Я ответил, что да, я.
– Ну, здравствуйте, дорогой! Смотрите – через столько лет я узнал сразу ваш голос! Вы знаете, я страшно обрадовался, когда получил ваше письмо. Как вы, однако, узнали, что я здесь?
Я объяснил ему, что прочел о его приезде в местной газете, а адрес узнал через бюро.
– Ах, так? – усмехнулся он по ту сторону провода. – Значит, вы все-таки получаете нашу газету? Ну, и я тоже всегда читаю ваши статьи и хотел написать вам, да не знал, будет ли вам это приятно. – Он опять засмеялся. – Ладно, об этом после… Так вы пишете, что вы страшно поразились этой встрече на почте? А вы знаете, что этот тип сейчас занимает очень видное место у себя на родине?
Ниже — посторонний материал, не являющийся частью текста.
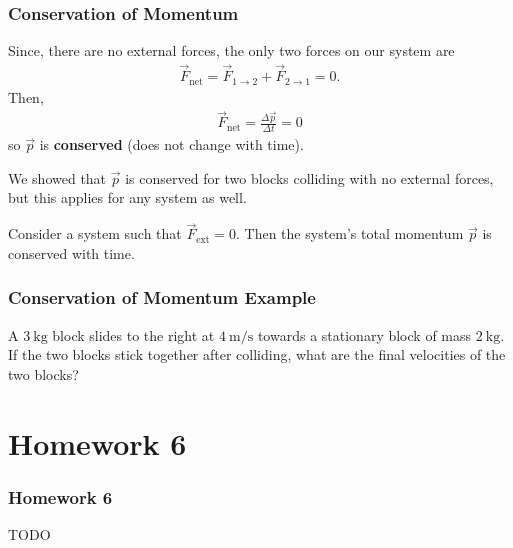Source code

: \documentclass[20pt]{beamer}
\begin{document}
\begin{frame}
	\frametitle{Conservation of Momentum}
	\begin{example}[cont.]
		Since, there are no external forces, the only two forces on our system are
		\begin{align*}
			\vec{F}_\mathrm{net} = \vec{F}_{1 \rightarrow 2} + \vec{F}_{2 \rightarrow 1} = 0.
		\end{align*}
		Then,
		\begin{align*}
			\vec{F}_\mathrm{net} = \frac{\Delta \vec{p}}{\Delta t} = 0
		\end{align*}
		so $\vec{p}$ is \textbf{conserved} (does not change with time).
	\end{example}
	We showed that $\vec{p}$ is conserved for two blocks colliding with no external forces, but this applies for any system as well.
	\begin{theorem}
		Consider a system such that $\vec{F}_\mathrm{ext} = 0$. Then the system's total momentum $\vec{p}$ is conserved with time.
	\end{theorem}
\end{frame}

\begin{frame}
	\frametitle{Conservation of Momentum Example}
	\begin{example}
		A $\SI{3}{\kilogram}$ block slides to the right at $\SI{4}{\meter/\second}$ towards a stationary block of mass $\SI{2}{\kilogram}$.
		If the two blocks stick together after colliding, what are the final velocities of the two blocks?
	\end{example}
\end{frame}

\section{Homework 6}

\begin{frame}
	\frametitle{Homework 6}
	TODO
\end{frame}
\end{document}
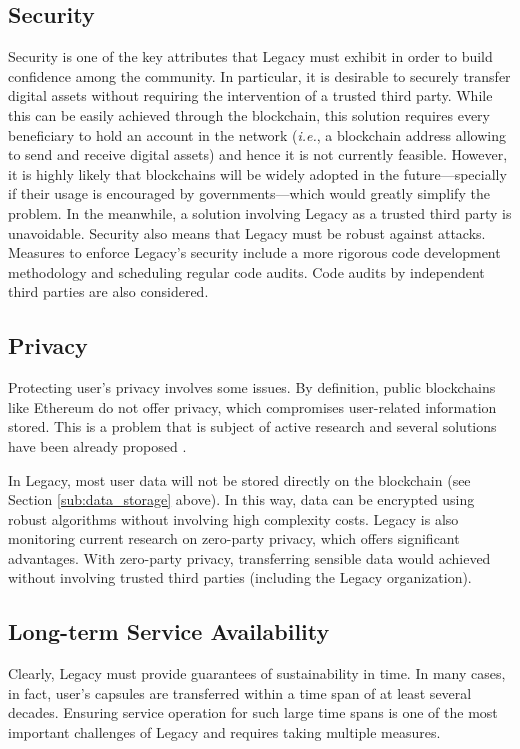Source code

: 


\subsection{Security} %
\label{sub:security}
Security is one of the key attributes that Legacy must exhibit in order to build confidence among the community. 
In particular, it is desirable to securely transfer digital assets without requiring the intervention of a trusted third party. 
While this can be easily achieved through the blockchain, this solution requires every beneficiary to hold an account in the network (\textit{i.e.}, a blockchain address allowing to send and receive digital assets) and hence it is not currently feasible.
However, it is highly likely that blockchains will be widely adopted in the future---specially if their usage is encouraged by governments---which would greatly simplify the problem.
In the meanwhile, a solution involving Legacy as a trusted third party is unavoidable.
Security also means that Legacy must be robust against attacks. Measures to enforce Legacy's security include a more rigorous code development methodology and scheduling regular code audits. Code audits by independent third parties are also considered.



\subsection{Privacy} %
\label{sub:privacy}
Protecting user's privacy involves some issues. By definition, public blockchains like Ethereum do not offer privacy, which compromises user-related information stored. This is a problem that is subject of active research and several solutions have been already proposed \cite{Buterin}. 

In Legacy, most user data will not be stored directly on the blockchain (see Section \ref{sub:data_storage} above). In this way, data can be encrypted using robust algorithms without involving high complexity costs.
Legacy is also monitoring current research on zero-party privacy, which offers significant advantages. With zero-party privacy, transferring sensible data would achieved without involving trusted third parties (including the Legacy organization).

\subsection{Long-term Service Availability} %
\label{sub:long_term_service_availability}
Clearly, Legacy must provide guarantees of sustainability in time. In many cases, in fact, user's capsules are transferred within a time span of at least several decades.  Ensuring service operation for such large time spans is one of the most important challenges of Legacy and requires taking multiple measures. 


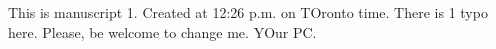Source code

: This is manuscript 1. Created at 12:26 p.m. on TOronto time. There is 1 typo here. Please, be welcome to change me. YOur PC.
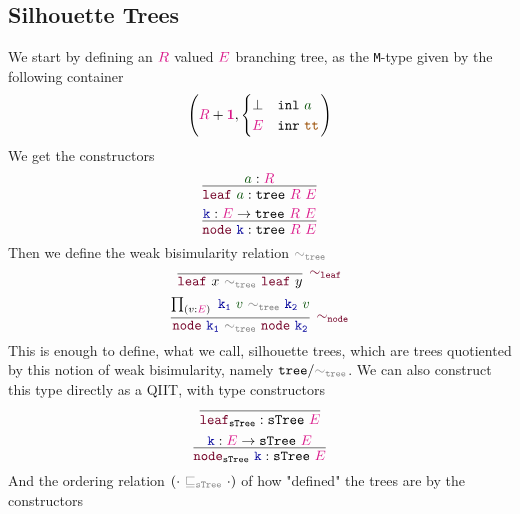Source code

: \documentclass[twoside,11pt,openright]{report}
\theoremstyle{plain} %
\theoremstyle{definition}
\theoremstyle{remark}
\newcommand*{\term}[1]{\textcolor{green!30!black}{#1}} %
\newcommand*{\type}[1]{\textcolor{magenta!90!black}{#1}}
\newcommand*{\unit}{\type{\textbf{1}}}
\newcommand*{\relation}[1]{\textcolor{gray}{\ensuremath{\mathtt{#1}}}}
\newcommand*{\constant}[1]{\textcolor{orange!60!black}{\ensuremath{\mathtt{#1}}}}
\newcommand*{\function}[1]{\textcolor{blue!60!black}{\ensuremath{\mathtt{#1}}}}
\newcommand*{\constructor}[1]{\textcolor{purple!60!black}{\ensuremath{\mathtt{#1}}}}
\newcommand*{\typeformer}[1]{\ensuremath{\mathtt{#1}}}
\begin{document}
\subsection{Silhouette Trees}
We start by defining an \(\type{R}\) valued \(\type{E}\) branching tree, as the \texttt{M}-type given by the following container
\begin{equation}
  \left(\type{R} + \unit , \begin{cases} \bot & \mathtt{inl}~\term{a} \\ \type{E} & \mathtt{inr}~\constant{tt} \end{cases}\right)
\end{equation}
We get the constructors
\begin{equation}
  \infer{\constructor{leaf}~\term{a} : \typeformer{tree}~\type{R}~\type{E}}{\term{a} : \type{R}}
\end{equation}
\begin{equation}
  \infer{\constructor{node}~\function{k} : \typeformer{tree}~\type{R}~\type{E}}{\function{k} : \type{E} \rightarrow \typeformer{tree}~\type{R}~\type{E}}
\end{equation}
Then we define the weak bisimularity relation \(\relation{\sim_{tree}}\)
\begin{equation}
  \infer[\constructor{\sim_{leaf}}]{\constructor{leaf}~x~\relation{\sim_{tree}}~\constructor{leaf}~y}{}
\end{equation}
\begin{equation}
  \infer[\constructor{\sim_{node}}]{\constructor{node}~\function{k_1}~\relation{\sim_{tree}}~\constructor{node}~\function{k_2}}{\prod_{(v : \type{E})}~\function{k_1}~\term{v}~\relation{\sim_{tree}}~\function{k_2}~\term{v}}
\end{equation}
This is enough to define, what we call, silhouette trees, which are trees quotiented by this notion of weak bisimularity, namely \(\typeformer{tree} / \relation{\sim_{tree}}\). We can also construct this type directly as a QIIT, with type constructors 
\begin{equation}
  \infer{\constructor{leaf}_{\typeformer{sTree}} : \typeformer{sTree}~\type{E}}{}
\end{equation}
\begin{equation}
  \infer{\constructor{node}_{\typeformer{sTree}}~\function{k} : \typeformer{sTree}~\type{E}}{\function{k} : \type{E} \rightarrow \typeformer{sTree}~\type{E}}
\end{equation}
And the ordering relation \((\cdot~\relation{\sqsubseteq_{sTree}}~\cdot)\) of how "defined" the trees are by the constructors 
\end{document}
– Ну! – воскликнул я. – Нет, этого я не знаю.
– Ну, не официально, конечно, занимает, до этого еще они не дошли – стыдятся, но общественная его карьера хоть куда! Он уже заместитель председателя фонда ветеранов войны и член президиума общества бывших ветеранов.
– Да разве он был в плену? – поразился я.
– Был, как и все ему подобные. Сдался англичанам за два дня до капитуляции. Если вас все это интересует и вы ничего не боитесь, зайдите-ка ко мне. Мы собираем все материалы, касающиеся наших старых друзей. Авось когда-нибудь пригодятся для будущих процессов.